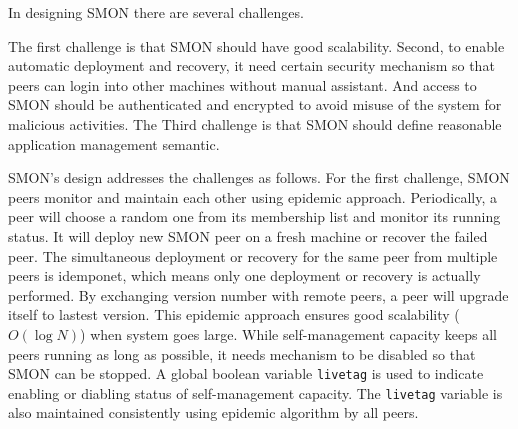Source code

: 


In designing SMON there are several challenges.

The first challenge is that SMON should have good
scalability. Second, to enable automatic deployment and
recovery, it need certain security mechanism so that peers
can login into other machines without manual assistant. And
access to SMON should be authenticated and encrypted to
avoid misuse of the system for malicious activities. The
Third challenge is that SMON should define reasonable
application management semantic.

SMON's design addresses the challenges as follows. For the
first challenge, SMON peers monitor and maintain each other
using epidemic approach. Periodically, a peer will choose a
random one from its membership list and monitor its running
status. It will deploy new SMON peer on a fresh machine or
recover the failed peer. The simultaneous deployment or
recovery for the same peer from multiple peers is idemponet,
which means only one deployment or recovery is actually
performed. By exchanging version number with remote peers, a
peer will upgrade itself to lastest version.  This epidemic
approach ensures good scalability ($O(\log N)$) when system
goes large. While self-management capacity keeps all peers
running as long as possible, it needs mechanism to be
disabled so that SMON can be stopped. A global boolean
variable \texttt{livetag} is used to indicate enabling or
diabling status of self-management capacity. The
\texttt{livetag} variable is also maintained consistently
using epidemic algorithm by all peers.

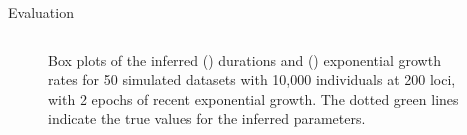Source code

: \documentclass[final,hyperref={pdfpagelabels=false},professionalfonts,mathserif]{beamer}
\begin{document}
\begin{frame}[fragile]
\begin{columns}[t]
\begin{column}{.495\linewidth}
\begin{block}{\large Evaluation}
\begin{columns}[T]
\begin{column}{0.97\linewidth}
\begin{figure}[H]
\begin{subfigure}[b]{0.48\linewidth}
				    \end{subfigure}
				    \label{fig:inferred_params_2epochs}
				    \caption{
				    Box plots of the inferred (\protect{}) durations and (\protect{}) exponential growth rates for 50 simulated datasets with 10,000 individuals at 200 loci, with 2 epochs of recent exponential growth. The dotted green lines indicate the true values for the inferred parameters. %
				    }
				\end{figure}



\end{column}
\end{columns}
\end{block}
\end{column}
\end{columns}
\end{frame}
\end{document}
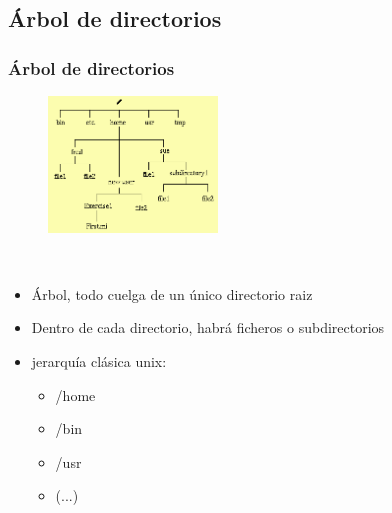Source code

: \documentclass[ucs]{beamer}
\begin{document}
\subsection{Árbol de directorios}
\begin{frame}[fragile]
\frametitle{Árbol de directorios}
\begin{minipage}{4.5cm}
\begin{figure}
\centerline{\includegraphics[width=4.5cm]{figs/unix-tree}}
\end{figure}
\end{minipage} \hfill
\
\begin{minipage}{4.5cm}
\begin{itemize} 
\item Árbol, todo cuelga de un único directorio raiz
\item Dentro de cada directorio, habrá ficheros o subdirectorios
\item jerarquía clásica unix:
        \begin{itemize}
        \item /home
        \item /bin
        \item /usr
        \item   (...)
        \end{itemize}
\end{itemize}
\end{minipage} \hfill
\end{frame}


\end{document}
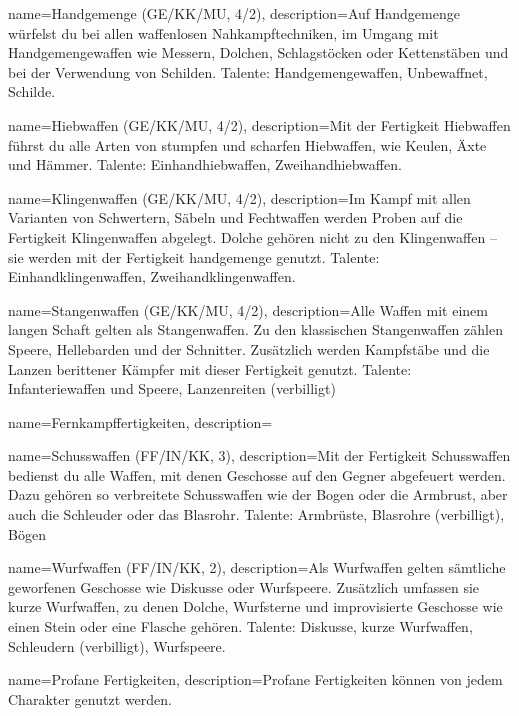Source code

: {
    name={Handgemenge (GE/KK/MU, 4/2)},
    description={Auf Handgemenge würfelst du bei allen waffenlosen Nahkampftechniken, im Umgang mit Handgemengewaffen wie Messern, Dolchen, Schlagstöcken oder Kettenstäben und bei der Verwendung von Schilden. Talente: Handgemengewaffen, Unbewaffnet, Schilde.}}

{
    name={Hiebwaffen (GE/KK/MU, 4/2)},
    description={Mit der Fertigkeit Hiebwaffen führst du alle Arten von stumpfen und scharfen Hiebwaffen, wie Keulen, Äxte und Hämmer. Talente: Einhandhiebwaffen, Zweihandhiebwaffen.}}

{
    name={Klingenwaffen (GE/KK/MU, 4/2)},
    description={Im Kampf mit allen Varianten von Schwertern, Säbeln und Fechtwaffen werden Proben auf die Fertigkeit Klingenwaffen abgelegt. Dolche gehören nicht zu den Klingenwaffen – sie werden mit der Fertigkeit \gls{handgemenge} genutzt. Talente: Einhandklingenwaffen, Zweihandklingenwaffen.}}

{
    name={Stangenwaffen (GE/KK/MU, 4/2)},
    description={Alle Waffen mit einem langen Schaft gelten als Stangenwaffen. Zu den klassischen Stangenwaffen zählen Speere, Hellebarden und der Schnitter. Zusätzlich werden Kampfstäbe und die Lanzen berittener Kämpfer mit dieser Fertigkeit genutzt. Talente: Infanteriewaffen und Speere, Lanzenreiten (\gls{verbilligt})}}

{
    name={Fernkampffertigkeiten},
    description={}}

{
    name={Schusswaffen (FF/IN/KK, 3)},
    description={Mit der Fertigkeit Schusswaffen bedienst du alle Waffen, mit denen Geschosse auf den Gegner abgefeuert werden. Dazu gehören so verbreitete Schusswaffen wie der Bogen oder die Armbrust, aber auch die Schleuder oder das Blasrohr. Talente: Armbrüste, Blasrohre (verbilligt), Bögen}}

{
    name={Wurfwaffen (FF/IN/KK, 2)},
    description={Als Wurfwaffen gelten sämtliche geworfenen Geschosse wie Diskusse oder Wurfspeere. Zusätzlich umfassen sie kurze Wurfwaffen, zu denen Dolche, Wurfsterne und improvisierte Geschosse wie einen Stein oder eine Flasche gehören. Talente: Diskusse, kurze Wurfwaffen, Schleudern (\gls{verbilligt}), Wurfspeere.}}

{
    name={Profane Fertigkeiten},
    description={Profane Fertigkeiten können von jedem Charakter genutzt werden.}}

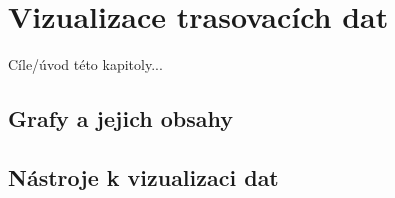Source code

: \chapter{Vizualizace trasovacích dat}

Cíle/úvod této kapitoly...

\section{Grafy a jejich obsahy}

\section{Nástroje k vizualizaci dat}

----

A word-for-word retyping of every record is required, without the pictures.

-- THE COMPLETED TASK --
Source code

: 


In designing SMON there are several challenges.

The first challenge is that SMON should have good
scalability. Second, to enable automatic deployment and
recovery, it need certain security mechanism so that peers
can login into other machines without manual assistant. And
access to SMON should be authenticated and encrypted to
avoid misuse of the system for malicious activities. The
Third challenge is that SMON should define reasonable
application management semantic.

SMON's design addresses the challenges as follows. For the
first challenge, SMON peers monitor and maintain each other
using epidemic approach. Periodically, a peer will choose a
random one from its membership list and monitor its running
status. It will deploy new SMON peer on a fresh machine or
recover the failed peer. The simultaneous deployment or
recovery for the same peer from multiple peers is idemponet,
which means only one deployment or recovery is actually
performed. By exchanging version number with remote peers, a
peer will upgrade itself to lastest version.  This epidemic
approach ensures good scalability ($O(\log N)$) when system
goes large. While self-management capacity keeps all peers
running as long as possible, it needs mechanism to be
disabled so that SMON can be stopped. A global boolean
variable \texttt{livetag} is used to indicate enabling or
diabling status of self-management capacity. The
\texttt{livetag} variable is also maintained consistently
using epidemic algorithm by all peers.

Source code

: \documentclass[final,hyperref={pdfpagelabels=false},professionalfonts,mathserif]{beamer}
\begin{document}
\begin{frame}[fragile]
\begin{columns}[t]
\begin{column}{.495\linewidth}
\begin{block}{\large Evaluation}
\begin{columns}[T]
\begin{column}{0.97\linewidth}
\begin{figure}[H]
\begin{subfigure}[b]{0.48\linewidth}
				    \end{subfigure}
				    \label{fig:inferred_params_2epochs}
				    \caption{
				    Box plots of the inferred (\protect{}) durations and (\protect{}) exponential growth rates for 50 simulated datasets with 10,000 individuals at 200 loci, with 2 epochs of recent exponential growth. The dotted green lines indicate the true values for the inferred parameters. %
				    }
				\end{figure}



\end{column}
\end{columns}
\end{block}
\end{column}
\end{columns}
\end{frame}
\end{document}
Source code

: \documentclass[ucs]{beamer}
\begin{document}
\subsection{Árbol de directorios}
\begin{frame}[fragile]
\frametitle{Árbol de directorios}
\begin{minipage}{4.5cm}
\begin{figure}
\centerline{\includegraphics[width=4.5cm]{figs/unix-tree}}
\end{figure}
\end{minipage} \hfill
\
\begin{minipage}{4.5cm}
\begin{itemize} 
\item Árbol, todo cuelga de un único directorio raiz
\item Dentro de cada directorio, habrá ficheros o subdirectorios
\item jerarquía clásica unix:
        \begin{itemize}
        \item /home
        \item /bin
        \item /usr
        \item   (...)
        \end{itemize}
\end{itemize}
\end{minipage} \hfill
\end{frame}


\end{document}
Source code

: {
    name={Handgemenge (GE/KK/MU, 4/2)},
    description={Auf Handgemenge würfelst du bei allen waffenlosen Nahkampftechniken, im Umgang mit Handgemengewaffen wie Messern, Dolchen, Schlagstöcken oder Kettenstäben und bei der Verwendung von Schilden. Talente: Handgemengewaffen, Unbewaffnet, Schilde.}}

{
    name={Hiebwaffen (GE/KK/MU, 4/2)},
    description={Mit der Fertigkeit Hiebwaffen führst du alle Arten von stumpfen und scharfen Hiebwaffen, wie Keulen, Äxte und Hämmer. Talente: Einhandhiebwaffen, Zweihandhiebwaffen.}}

{
    name={Klingenwaffen (GE/KK/MU, 4/2)},
    description={Im Kampf mit allen Varianten von Schwertern, Säbeln und Fechtwaffen werden Proben auf die Fertigkeit Klingenwaffen abgelegt. Dolche gehören nicht zu den Klingenwaffen – sie werden mit der Fertigkeit \gls{handgemenge} genutzt. Talente: Einhandklingenwaffen, Zweihandklingenwaffen.}}

{
    name={Stangenwaffen (GE/KK/MU, 4/2)},
    description={Alle Waffen mit einem langen Schaft gelten als Stangenwaffen. Zu den klassischen Stangenwaffen zählen Speere, Hellebarden und der Schnitter. Zusätzlich werden Kampfstäbe und die Lanzen berittener Kämpfer mit dieser Fertigkeit genutzt. Talente: Infanteriewaffen und Speere, Lanzenreiten (\gls{verbilligt})}}

{
    name={Fernkampffertigkeiten},
    description={}}

{
    name={Schusswaffen (FF/IN/KK, 3)},
    description={Mit der Fertigkeit Schusswaffen bedienst du alle Waffen, mit denen Geschosse auf den Gegner abgefeuert werden. Dazu gehören so verbreitete Schusswaffen wie der Bogen oder die Armbrust, aber auch die Schleuder oder das Blasrohr. Talente: Armbrüste, Blasrohre (verbilligt), Bögen}}

{
    name={Wurfwaffen (FF/IN/KK, 2)},
    description={Als Wurfwaffen gelten sämtliche geworfenen Geschosse wie Diskusse oder Wurfspeere. Zusätzlich umfassen sie kurze Wurfwaffen, zu denen Dolche, Wurfsterne und improvisierte Geschosse wie einen Stein oder eine Flasche gehören. Talente: Diskusse, kurze Wurfwaffen, Schleudern (\gls{verbilligt}), Wurfspeere.}}

{
    name={Profane Fertigkeiten},
    description={Profane Fertigkeiten können von jedem Charakter genutzt werden.}}

Source code

: \chapter{Vizualizace trasovacích dat}

Cíle/úvod této kapitoly...

\section{Grafy a jejich obsahy}

\section{Nástroje k vizualizaci dat}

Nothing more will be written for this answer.